YOUR GOAL: From the line with "- Container di" down to the final line of the material below, quote every line exactly and leave out all lines before it.
*** RECORD SET ***
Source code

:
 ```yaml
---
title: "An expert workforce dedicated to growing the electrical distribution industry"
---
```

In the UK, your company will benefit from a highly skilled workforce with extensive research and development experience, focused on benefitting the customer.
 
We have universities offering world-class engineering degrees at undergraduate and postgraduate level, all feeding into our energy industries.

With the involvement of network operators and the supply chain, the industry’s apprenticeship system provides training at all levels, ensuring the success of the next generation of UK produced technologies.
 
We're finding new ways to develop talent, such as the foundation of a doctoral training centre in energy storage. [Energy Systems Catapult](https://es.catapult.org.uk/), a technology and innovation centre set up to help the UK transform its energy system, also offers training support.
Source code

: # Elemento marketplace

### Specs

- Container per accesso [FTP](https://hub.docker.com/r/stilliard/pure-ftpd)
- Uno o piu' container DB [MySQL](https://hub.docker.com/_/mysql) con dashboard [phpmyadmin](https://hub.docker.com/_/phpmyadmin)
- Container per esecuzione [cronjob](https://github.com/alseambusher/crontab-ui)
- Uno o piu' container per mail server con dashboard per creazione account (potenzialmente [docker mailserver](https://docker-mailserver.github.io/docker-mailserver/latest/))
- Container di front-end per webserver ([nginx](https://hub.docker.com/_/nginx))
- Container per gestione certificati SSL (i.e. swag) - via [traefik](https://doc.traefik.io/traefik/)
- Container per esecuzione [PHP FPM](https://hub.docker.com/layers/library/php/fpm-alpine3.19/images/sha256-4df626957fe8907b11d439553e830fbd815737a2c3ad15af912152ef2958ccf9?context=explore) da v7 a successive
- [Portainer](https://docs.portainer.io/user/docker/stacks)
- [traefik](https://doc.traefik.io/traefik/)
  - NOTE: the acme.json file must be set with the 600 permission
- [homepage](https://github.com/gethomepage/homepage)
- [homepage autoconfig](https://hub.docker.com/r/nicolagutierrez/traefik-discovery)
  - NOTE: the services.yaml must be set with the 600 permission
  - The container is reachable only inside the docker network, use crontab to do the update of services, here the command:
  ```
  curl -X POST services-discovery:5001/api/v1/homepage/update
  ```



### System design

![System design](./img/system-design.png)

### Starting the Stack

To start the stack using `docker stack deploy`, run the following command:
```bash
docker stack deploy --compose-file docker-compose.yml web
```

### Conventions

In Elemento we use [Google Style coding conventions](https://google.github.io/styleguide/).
*** End of RECORD SET ***
OUTPUT OF THE EXERCISE:
- Container di front-end per webserver ([nginx](https://hub.docker.com/_/nginx))
- Container per gestione certificati SSL (i.e. swag) - via [traefik](https://doc.traefik.io/traefik/)
- Container per esecuzione [PHP FPM](https://hub.docker.com/layers/library/php/fpm-alpine3.19/images/sha256-4df626957fe8907b11d439553e830fbd815737a2c3ad15af912152ef2958ccf9?context=explore) da v7 a successive
- [Portainer](https://docs.portainer.io/user/docker/stacks)
- [traefik](https://doc.traefik.io/traefik/)
  - NOTE: the acme.json file must be set with the 600 permission
- [homepage](https://github.com/gethomepage/homepage)
- [homepage autoconfig](https://hub.docker.com/r/nicolagutierrez/traefik-discovery)
  - NOTE: the services.yaml must be set with the 600 permission
  - The container is reachable only inside the docker network, use crontab to do the update of services, here the command:
  ```
  curl -X POST services-discovery:5001/api/v1/homepage/update
  ```



### System design

![System design](./img/system-design.png)

### Starting the Stack

To start the stack using `docker stack deploy`, run the following command:
```bash
docker stack deploy --compose-file docker-compose.yml web
```

### Conventions

In Elemento we use [Google Style coding conventions](https://google.github.io/styleguide/).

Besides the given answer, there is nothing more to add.